Seçilen tüm milletvekillerini tebrik eden Erdoğan, Meclis'te temsil eden siyasi partilere de başarılar diledi.

"1 Kasım seçimleri 7 Haziran seçimlerinin tekrarı mahiyetinde bir erken seçimdi" ifadesini kullanan Erdoğan, 7 Haziran seçimlerinin Türkiye'nin uzun yıllardır alışık olmadığı bir Meclis tablosunu ortaya çıkardığını söyledi. Erdoğan, şöyle konuştu:

"Türkiye 2002 yılı Kasım ayından beri ilk defa bir siyasi partinin tek başına hükümet kuramadığı Meclis tablosuyla karşı karşıya kaldı. 7 Haziran seçimlerinin öncesinden başlayarak 1 Kasım'a kadar geçen süreçte birtakım siyasetçilerin ve partilerin ülkenin istikrar ve güven ortamını tehdit eden söylemlerini, politikalarını hep birlikte takip ettik. Bunları sizler de izlediniz ben de izledim. Açıkçası Meclis'te temsil edilen siyasi partilerin çoğunun 7 Haziran seçimlerinin sonuçlarını doğru değerlendiremediklerini gördük. Seçim gecesi yüzde 60'lık blok hevesiyle başlayan, rövanşist bir anlayışla tırmandırılan söylemler Türkiye'yi zorlu bir imtihanla karşı karşıya bıraktı. Yüzde 41 oy almış bir partiyi yok sayılarak masa başında tasarlanan, suni ve hayata geçirilmesi mümkün olmayan siyaset mühendisliği projeleri partilere ve millete adeta dayatılmaya çalışıldı. Bu süreçte 12 yıllık başbakanlığım döneminde çok büyük emeklerle ve fedakarlıkla tesis ettiğimiz huzur ve güven ortamının tehlikeye düştüğüne şahit olduk, şahit oldum.

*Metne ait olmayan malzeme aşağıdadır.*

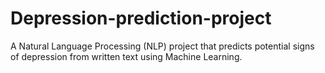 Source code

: # Depression-prediction-project
A Natural Language Processing (NLP) project that predicts potential signs of depression from written text using Machine Learning. 
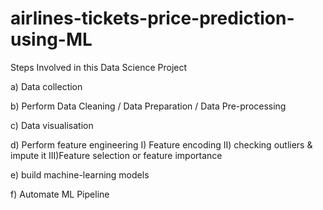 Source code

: # airlines-tickets-price-prediction-using-ML

Steps Involved in this Data Science Project

a) Data collection

b) Perform Data Cleaning / Data Preparation / Data Pre-processing 

c) Data visualisation

d) Perform feature engineering
    I)  Feature encoding
    II) checking outliers & impute it
    III)Feature selection or feature importance

e) build machine-learning models 

f) Automate ML Pipeline 
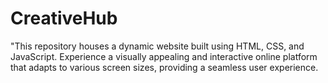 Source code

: # CreativeHub
"This repository houses a dynamic website built using HTML, CSS, and JavaScript. Experience a visually appealing and interactive online platform that adapts to various screen sizes, providing a seamless user experience.
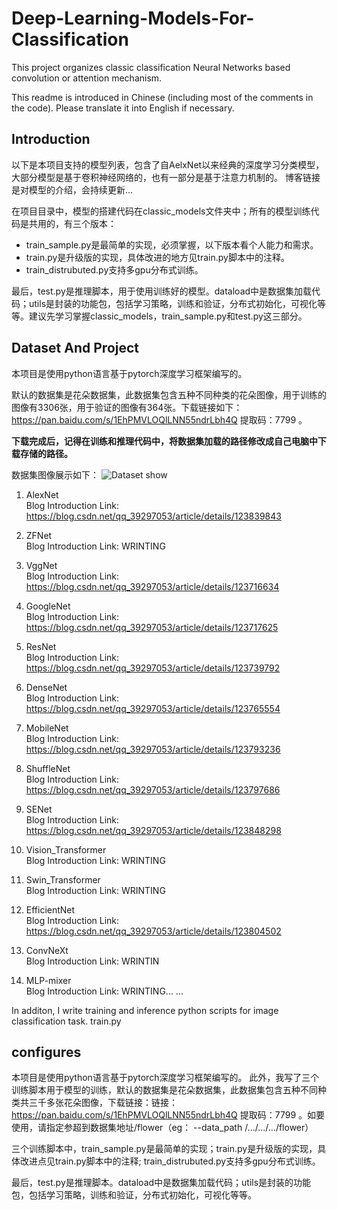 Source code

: # Deep-Learning-Models-For-Classification
This project organizes classic classification Neural Networks based  convolution or attention mechanism.

This readme is introduced in Chinese (including most of the comments in the code). Please translate it into English if necessary.

## Introduction

以下是本项目支持的模型列表，包含了自AelxNet以来经典的深度学习分类模型，大部分模型是基于卷积神经网络的，也有一部分是基于注意力机制的。  博客链接是对模型的介绍，会持续更新...

在项目目录中，模型的搭建代码在classic_models文件夹中；所有的模型训练代码是共用的，有三个版本：
- train_sample.py是最简单的实现，必须掌握，以下版本看个人能力和需求。
- train.py是升级版的实现，具体改进的地方见train.py脚本中的注释。
- train_distrubuted.py支持多gpu分布式训练。  

最后，test.py是推理脚本，用于使用训练好的模型。dataload中是数据集加载代码；utils是封装的功能包，包括学习策略，训练和验证，分布式初始化，可视化等等。建议先学习掌握classic_models，train_sample.py和test.py这三部分。

## Dataset And Project 
本项目是使用python语言基于pytorch深度学习框架编写的。

默认的数据集是花朵数据集，此数据集包含五种不同种类的花朵图像，用于训练的图像有3306张，用于验证的图像有364张。下载链接如下：https://pan.baidu.com/s/1EhPMVLOQlLNN55ndrLbh4Q 
提取码：7799 。

**下载完成后，记得在训练和推理代码中，将数据集加载的路径修改成自己电脑中下载存储的路径。**

数据集图像展示如下： 
![Dataset show](https://user-images.githubusercontent.com/102544244/192847344-958812cc-0988-4fa4-a458-ed842c41b8d2.png)


1. AlexNet        
Blog Introduction Link: https://blog.csdn.net/qq_39297053/article/details/123839843  

2. ZFNet          
Blog Introduction Link: WRINTING

3. VggNet  
Blog Introduction Link: https://blog.csdn.net/qq_39297053/article/details/123716634  

4. GoogleNet  
Blog Introduction Link: https://blog.csdn.net/qq_39297053/article/details/123717625  

5. ResNet  
Blog Introduction Link: https://blog.csdn.net/qq_39297053/article/details/123739792  

6. DenseNet  
Blog Introduction Link: https://blog.csdn.net/qq_39297053/article/details/123765554  

7. MobileNet  
Blog Introduction Link: https://blog.csdn.net/qq_39297053/article/details/123793236  

8. ShuffleNet  
Blog Introduction Link: https://blog.csdn.net/qq_39297053/article/details/123797686  

9. SENet  
Blog Introduction Link: https://blog.csdn.net/qq_39297053/article/details/123848298  

10. Vision_Transformer  
Blog Introduction Link: WRINTING  

11. Swin_Transformer  
Blog Introduction Link: WRINTING  

12. EfficientNet  
Blog Introduction Link: https://blog.csdn.net/qq_39297053/article/details/123804502  

13. ConvNeXt  
Blog Introduction Link: WRINTIN  

14. MLP-mixer  
Blog Introduction Link: WRINTING... ...  

In additon, I write training and inference python scripts for image classification task.
train.py 

## configures
本项目是使用python语言基于pytorch深度学习框架编写的。
此外，我写了三个训练脚本用于模型的训练，默认的数据集是花朵数据集，此数据集包含五种不同种类共三千多张花朵图像，下载链接：链接：https://pan.baidu.com/s/1EhPMVLOQlLNN55ndrLbh4Q 
提取码：7799 。如要使用，请指定参超到数据集地址/flower（eg： --data_path /.../.../.../flower）

三个训练脚本中，train_sample.py是最简单的实现；train.py是升级版的实现，具体改进点见train.py脚本中的注释; train_distrubuted.py支持多gpu分布式训练。  

最后，test.py是推理脚本。dataload中是数据集加载代码；utils是封装的功能包，包括学习策略，训练和验证，分布式初始化，可视化等等。
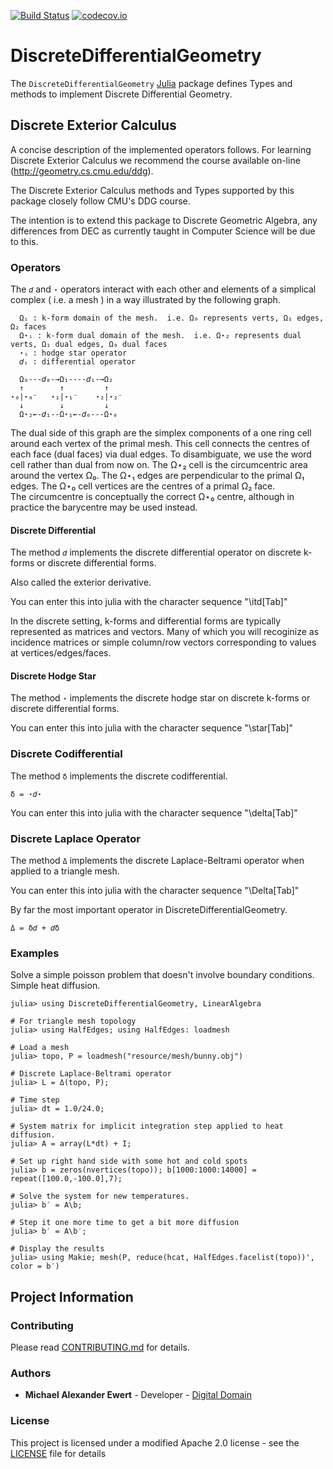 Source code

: [![Build Status](https://travis-ci.com/digitaldomain/DiscreteDifferentialGeometry.jl.svg?branch=master)](https://travis-ci.com/digitaldomain/DiscreteDifferentialGeometry.jl)
[![codecov.io](https://codecov.io/github/digitaldomain/DiscreteDifferentialGeometry.jl/coverage.svg?branch=master)](https://codecov.io/github/digitaldomain/DiscreteDifferentialGeometry.jl?branch=master)

# DiscreteDifferentialGeometry

The `DiscreteDifferentialGeometry` [Julia](http://julialang.org) package defines Types and methods to implement Discrete Differential Geometry.

## Discrete Exterior Calculus

A concise description of the implemented operators follows. 
For learning Discrete Exterior Calculus we recommend the course available on-line (http://geometry.cs.cmu.edu/ddg).

The Discrete Exterior Calculus methods and Types supported by this package closely follow CMU's DDG course.

The intention is to extend this package to Discrete Geometric Algebra, any differences from DEC as currently taught in Computer Science will be due to this.

### Operators

The `𝑑` and `⋆` operators interact with each other and elements of a simplical complex ( i.e. a mesh ) in a way illustrated by the following graph.  

      Ωᵢ : k-form domain of the mesh.  i.e. Ω₀ represents verts, Ω₁ edges, Ω₂ faces
      Ω⋆ᵢ : k-form dual domain of the mesh.  i.e. Ω⋆₂ represents dual verts, Ω₁ dual edges, Ω₀ dual faces
      ⋆ᵢ : hodge star operator
      𝑑ᵢ : differential operator

      Ω₀---𝑑₀-→Ω₁----𝑑₁-→Ω₂ 
      ↑        ↑         ↑   
    ⋆₀|⋆₀⁻   ⋆₁|⋆₁⁻    ⋆₂|⋆₂⁻
      ↓        ↓         ↓     
      Ω⋆₂←-𝑑₁--Ω⋆₁←-𝑑₀---Ω⋆₀ 

The dual side of this graph are the simplex components of a one ring cell around each vertex of the primal mesh.
This cell connects the centres of each face (dual faces) via dual edges.  To disambiguate, we use the word cell rather than dual from now on.
The Ω⋆₂ cell is the circumcentric area around the vertex Ω₀.
The Ω⋆₁ edges are perpendicular to the primal Ω₁ edges.
The Ω⋆₀ cell vertices are the centres of a primal Ω₂ face.  
The circumcentre is conceptually the correct Ω⋆₀ centre, although in practice the barycentre may be used instead.

#### Discrete Differential

The method `𝑑` implements the discrete differential operator on discrete k-forms or discrete differential forms.

Also called the exterior derivative.

You can enter this into julia with the character sequence "\itd[Tab]"

In the discrete setting, k-forms and differential forms are typically represented as matrices and vectors.  Many of which you will recoginize as incidence matrices or simple column/row vectors corresponding to values at vertices/edges/faces.

#### Discrete Hodge Star

The method `⋆` implements the discrete hodge star on discrete k-forms or discrete differential forms.

You can enter this into julia with the character sequence "\star[Tab]"

### Discrete Codifferential

The method `δ` implements the discrete codifferential. 

    δ = ⋆𝑑⋆

You can enter this into julia with the character sequence "\delta[Tab]"

### Discrete Laplace Operator

The method `Δ` implements the discrete Laplace-Beltrami operator when applied to a triangle mesh.

You can enter this into julia with the character sequence "\Delta[Tab]"

By far the most important operator in DiscreteDifferentialGeometry.

    Δ = δ𝑑 + 𝑑δ

### Examples

Solve a simple poisson problem that doesn't involve boundary conditions.
Simple heat diffusion.

    julia> using DiscreteDifferentialGeometry, LinearAlgebra

    # For triangle mesh topology
    julia> using HalfEdges; using HalfEdges: loadmesh

    # Load a mesh
    julia> topo, P = loadmesh("resource/mesh/bunny.obj")

    # Discrete Laplace-Beltrami operator
    julia> L = Δ(topo, P);

    # Time step
    julia> dt = 1.0/24.0;

    # System matrix for implicit integration step applied to heat diffusion.
    julia> A = array(L*dt) + I;

    # Set up right hand side with some hot and cold spots 
    julia> b = zeros(nvertices(topo)); b[1000:1000:14000] = repeat([100.0,-100.0],7);

    # Solve the system for new temperatures.
    julia> b′ = A\b;

    # Step it one more time to get a bit more diffusion
    julia> b′ = A\b′;

    # Display the results
    julia> using Makie; mesh(P, reduce(hcat, HalfEdges.facelist(topo))', color = b′)

## Project Information

### Contributing

Please read [CONTRIBUTING.md](./CONTRIBUTING.md) for details.

### Authors

* **Michael Alexander Ewert** - Developer - [Digital Domain](https://digitaldomain.com)

### License

This project is licensed under a modified Apache 2.0 license - see the [LICENSE](./LICENSE) file for details
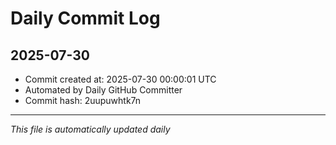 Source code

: # Daily Commit Log

## 2025-07-30

- Commit created at: 2025-07-30 00:00:01 UTC
- Automated by Daily GitHub Committer
- Commit hash: 2uupuwhtk7n

---
*This file is automatically updated daily* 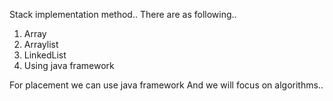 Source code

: Stack implementation method..
There are as following..
1. Array
2. Arraylist
3. LinkedList
3. Using java framework

For placement we can use java framework 
And we will focus on algorithms..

Bölücü terör örgütü ve sırtını ona dayadığını açıkça ifade eden bir parti, Türkiye'yi yeniden kanın, gözyaşının, kaosun hakim olduğu günlere döndürmek için var gücüyle gayret gösterdi."

- "Bunlar ihanet şebekesi"

Muhtarlara, "Caddelerin, sokakların kanal açılmak suretiyle yaşanılmaz hale getirilmesini nasıl değerlendirirsiniz" diye soran Cumhurbaşkanı Erdoğan, şunları kaydetti:

"Muhtarlar olarak çılgına dönmez misiniz? Çünkü bu bir ihanet, bunlar ihanet şebekesi. Benim huzur içinde yaşayacağım sokağıma eğer belediye bir kanal açacaksa bu kanalı ya içme suyu kanalı olarak açar ya atık su kanalı olarak açar veyahut da TEDAŞ gibi, şimdi artık özel şirketler alıyor, onlar gelirler altyapı için kanal açar, arkasından da kapatırlar. Ama bunlar tam aksine bunun için değil, oralara güvenlik güçleri giremesin, vatandaş rahat hareket edemesin diye bu tür kanalları açtı ve bunu neyle yaptılar, belediyelerin iş makineleriyle yaptılar. Ondan sonra da kapatmayı neyle yaptılar? Hizmet alımı suretiyle kendi yandaşlarına buralarda iş verdiler ve parayı da ora vasıtasıyla terör örgütüne aktardılar. Bunlar yapıldı. Bütün bunlar takip ediliyor, bütün bunlar İçişleri Bakanlığımız tarafından tüm mülkiye müfettişleriyle takip ediliyor, gereği yapılacak bunların."

- "Paralel Devlet Yapılanması adını verdiğimiz şer şebekesi"

Türkiye'nin çatışma haberleriyle, şehitlerin ve ailelerinin acılarıyla dolu bir gündeme hapsedilmeye çalışıldığını vurgulayan Erdoğan, "Aynı şekilde Paralel Devlet Yapılanması adını verdiğimiz şer şebekesi tüm imkanlarını Türkiye'nin kazanımlarına saldırmak için seferber etti. Kendilerini ülkemiz medyasının amiral gemisi olarak görenler de bölücü ve paralel terör örgütlerinin bu ihanetlerine ortak oldular, destek verdiler. İstikrar ve güven ortamına en çok ihtiyacı olan iş çevrelerinden bir grup da maalesef bu koroya katıldı."